А. С. Пушкин для поэзии серебряного века – концентрированное выражение культуры прошлого. Поэтому его “сбрасывали с корабля современности , присваивали в единоличное владение и одновременно считали воплощением того гармонического мировидения, которое не должно быть поколеблено даже самыми смелыми новациями. Пушкинская тема звучит в произведениях А. Блока, В. Маяковского, М. Цветаевой.
Как же она воплотилась в произведениях А. Ахматовой?
Уже в первом ахматовском сборнике “Вечер” появляется юный Пушкин. В цикле “В Царском
Смуглый отрок бродил по аллеям,
У озерных грустил берегов,
И столетие мы лелеем
Еле слышный шелест шагов.
О мертвом поэте здесь говорится как о живом, “еле слышный шелест шагов” доносится через столетие. Прошлое оживает и становится героем стихотворения. Пушкин – вершинное воплощение прошлого, он воссоздал это прошлое в поэтическом слове.
Образ Пушкина в этом стихотворении двоится. С одной стороны, он удален во времени и в пространстве , А с другой стороны, он максимально приближен к читателю: дистанцию сокращают простые, обыденные детали: “Здесь лежала его треуголка и растрепанный томик Парни”.
Следовательно, Пушкин для Ахматовой – действительно идеальная перспектива, нечто безусловно близкое и в то же время бесконечно удаленное, постоянно воплощающееся и в то же время до конца не воплотимое. Таким представляется и пушкинское слово, которое незримо присутствует в стихах Ахматовой в виде цитат и аллюзий.

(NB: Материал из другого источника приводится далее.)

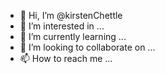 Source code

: - 👋 Hi, I’m @kirstenChettle
- 👀 I’m interested in ...
- 🌱 I’m currently learning ...
- 💞️ I’m looking to collaborate on ...
- 📫 How to reach me ...

<!---
kirstenChettle/kirstenChettle is a ✨ special ✨ repository because its `README.md` (this file) appears on your GitHub profile.
You can click the Preview link to take a look at your changes.
--->
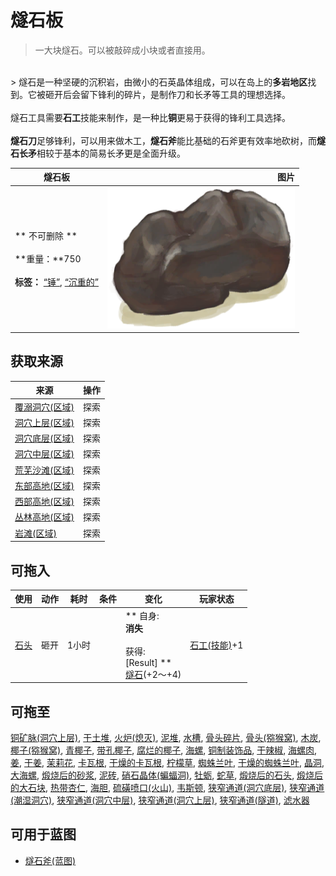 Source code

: # 燧石板  
> 一大块燧石。可以被敲碎成小块或者直接用。  
<br>  
> 燧石是一种坚硬的沉积岩，由微小的石英晶体组成，可以在岛上的<b>多岩地区</b>找到。它被砸开后会留下锋利的碎片，是制作刀和长矛等工具的理想选择。<br><br>燧石工具需要<b>石工</b>技能来制作，是一种比<b>铜</b>更易于获得的锋利工具选择。<br><br><b>燧石刀</b>足够锋利，可以用来做木工，<b>燧石斧</b>能比基础的石斧更有效率地砍树，而<b>燧石长矛</b>相较于基本的简易长矛更是全面升级。  
  
  燧石板  |   图片   
 ----  |  ----:   
 ** 不可删除 **<br><br>**重量：**750<br><br>**标签：**	[“锤”](tag_Hammer.md), [“沉重的”](tag_Heavy.md)  |  <img decoding="async" src="Sprite/FlintLarge.png" href="a.md" style="max-width:300px;max-height:300px;">   
  
## 获取来源  
来源  |  操作  
----  |  ----  
[覆溺洞穴(区域)](FloodedChamber.md)  |  探索  
[洞穴上层(区域)](HighChamber.md)  |  探索  
[洞穴底层(区域)](LowChamber.md)  |  探索  
[洞穴中层(区域)](MidChamber.md)  |  探索  
[荒芜沙滩(区域)](DesolateBeach.md)  |  探索  
[东部高地(区域)](HighlandsEastern.md)  |  探索  
[西部高地(区域)](HighlandsWestern.md)  |  探索  
[丛林高地(区域)](JungleHighlands.md)  |  探索  
[岩滩(区域)](Rocks.md)  |  探索  
## 可拖入  
使用  |  动作  |  耗时  |  条件  |  变化  |  玩家状态  
----  |  ----  |  ----  |  ----  |  ----  |  ----  
[石头](Stone.md)  |  砸开<br>  |  1小时  |    |  ** 自身: **<br>消失<br><br>** 获得: **<br>** [Result] **<br>  [燧石](Flint.md)(+2～+4)<br>  |  [石工(技能)](Skill_Knapping.md)+1  
## 可拖至  
[铜矿脉(洞穴上层)](CopperVein.md), [干土堆](DirtPile.md), [火炉(熄灭)](StoveExtinguished.md), [泥堆](MudPile.md), [水槽](WateringTrough.md), [骨头碎片](BoneSplinters.md), [骨头(猕猴窝)](Bones.md), [木炭](Charcoal.md), [椰子(猕猴窝)](Coconut.md), [青椰子](CoconutHusked.md), [带孔椰子](CoconutPerforated.md), [腐烂的椰子](CoconutRotten.md), [海螺](Conch.md), [铜制装饰品](CopperDecoration_Mold.md), [干辣椒](ChiliesDried.md), [海螺肉](ConchMeat.md), [姜](Ginger.md), [干姜](GingerDried.md), [茉莉花](JasmineFlowers.md), [卡瓦根](KavaRoot.md), [干燥的卡瓦根](KavaRootDried.md), [柠檬草](LemongrassStalks.md), [蜘蛛兰叶](SpiderLilyLeaves.md), [干燥的蜘蛛兰叶](SpiderLilyLeavesDried.md), [晶洞](Geode.md), [大海螺](GiantConch.md), [煅烧后的砂浆](MortarBurnt.md), [泥砖](MudBrick.md), [硝石晶体(蝙蝠洞)](NiterCrystals.md), [牡蛎](Oyster.md), [蛇草](SnakeGrass.md), [煅烧后的石头](StoneBurnt.md), [煅烧后的大石块](StoneHeavyBurnt.md), [热带杏仁](TropicalAlmonds.md), [海胆](Urchin.md), [硫磺喷口(火山)](VentBrimstone.md), [韦斯顿](Weston.md), [狭窄通道(洞穴底层)](CrystalChamberEntranceClosed.md), [狭窄通道(潮湿洞穴)](DarkCaveCaveEntranceClosed.md), [狭窄通道(洞穴中层)](DarkChamberCaveEntranceClosed.md), [狭窄通道(洞穴上层)](FloodedChamberEntranceClosed.md), [狭窄通道(隧道)](HighChamberEntranceClosed.md), [滤水器](WaterFilter.md)  
## 可用于蓝图  
- [燧石斧(蓝图)](Bp_FlintAxe.md)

В уже упомянутом цикле “В Царском Селе” второе стихотворение представляет собой творческое переосмысление пушкинского стихотворения “Урну с водой уронив, об утес ее дева разбила…”. В обоих стихотворениях речь идет о статуе, и статуя представляется одновременно и мертвой, и живой. У Ахматовой:
А там мой мраморный двойник,
Поверженный под старым кленом,
Озерным водам отдал лик,
Внимает шорохам зеленым.
У Пушкина: “Дева над вечной струей вечно печальна сидит”. Ахматовское стихотворение – это воскрешение пушкинской статуи в поэтическом слове. Надо сказать, что во многих ахматовских стихах воскрешается пушкинское слово.

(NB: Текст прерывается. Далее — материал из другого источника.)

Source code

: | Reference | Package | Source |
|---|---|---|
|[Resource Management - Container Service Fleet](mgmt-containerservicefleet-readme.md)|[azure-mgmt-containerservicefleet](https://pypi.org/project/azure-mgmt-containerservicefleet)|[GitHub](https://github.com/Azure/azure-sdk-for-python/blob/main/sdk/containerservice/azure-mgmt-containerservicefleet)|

Часты у Ахматовой пушкинские эпиграфы, например, в таких итоговых произведениях, как “Северные элегии”, “Городу Пушкина”, “Поэма без героя”. А название ранней поэмы “У самого моря” явно перекликается с зачином пушкинской “Сказки о рыбаке и рыбке”: “Жили-были старик со старухой у самого синего моря”.

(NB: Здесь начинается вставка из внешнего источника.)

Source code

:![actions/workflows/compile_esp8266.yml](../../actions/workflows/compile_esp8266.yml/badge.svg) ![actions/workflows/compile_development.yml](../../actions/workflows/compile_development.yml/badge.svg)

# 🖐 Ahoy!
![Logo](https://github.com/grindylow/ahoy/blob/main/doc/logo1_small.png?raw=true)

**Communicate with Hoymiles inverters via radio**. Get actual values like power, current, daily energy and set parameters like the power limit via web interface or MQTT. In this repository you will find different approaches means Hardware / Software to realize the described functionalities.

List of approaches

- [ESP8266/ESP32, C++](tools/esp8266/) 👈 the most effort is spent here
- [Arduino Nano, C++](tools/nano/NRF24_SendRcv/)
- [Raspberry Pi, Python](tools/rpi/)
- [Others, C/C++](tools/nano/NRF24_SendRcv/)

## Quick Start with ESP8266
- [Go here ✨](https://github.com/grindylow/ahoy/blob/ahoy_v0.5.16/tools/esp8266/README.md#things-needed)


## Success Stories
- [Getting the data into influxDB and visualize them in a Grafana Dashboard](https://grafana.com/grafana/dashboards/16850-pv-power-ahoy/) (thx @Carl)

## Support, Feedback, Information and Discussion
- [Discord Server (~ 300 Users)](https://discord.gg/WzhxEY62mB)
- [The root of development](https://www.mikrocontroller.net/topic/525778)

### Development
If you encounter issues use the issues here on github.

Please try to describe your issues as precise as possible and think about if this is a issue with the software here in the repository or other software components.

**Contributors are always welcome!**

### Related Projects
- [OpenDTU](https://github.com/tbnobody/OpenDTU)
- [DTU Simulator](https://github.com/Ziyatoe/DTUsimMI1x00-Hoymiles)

Но самое главное, пушкинское начало живет в ахматовскои поэзии, в незыблемых устоях нравственности и творчества. Память и совесть – эти категории и у Пушкина, и у Ахматовой оказываются основой мироведения. У обоих поэтов память горестна неумолима и неукротима. Суд памяти и суд совести у Пушкина – единое апокалиптическое видение:
Воспоминание угрюмо предо мной
Свой длинный развивает свиток.
У Ахматовой – суд совести – событие гораздо более земное, однако не теряющее от этого своей трагедийности:
А я всю ночь веду переговоры
С неукротимой совестью своей.
Я говорю: “Твое несу я бремя
Тяжелое, ты знаешь, сколько лет…”
Кроме того, Пушкин родственен Ахматовой своеобразным даром пророчества. “Как он понимал, как он все на свете знал? Этот кудрявый мальчик с томиком Парни под мышкой!”, – говорила она в одной из бесед с И. Берлином. Пушкин действительно предчувствовал грядущие катаклизмы, прежде всего внутричеловеческие.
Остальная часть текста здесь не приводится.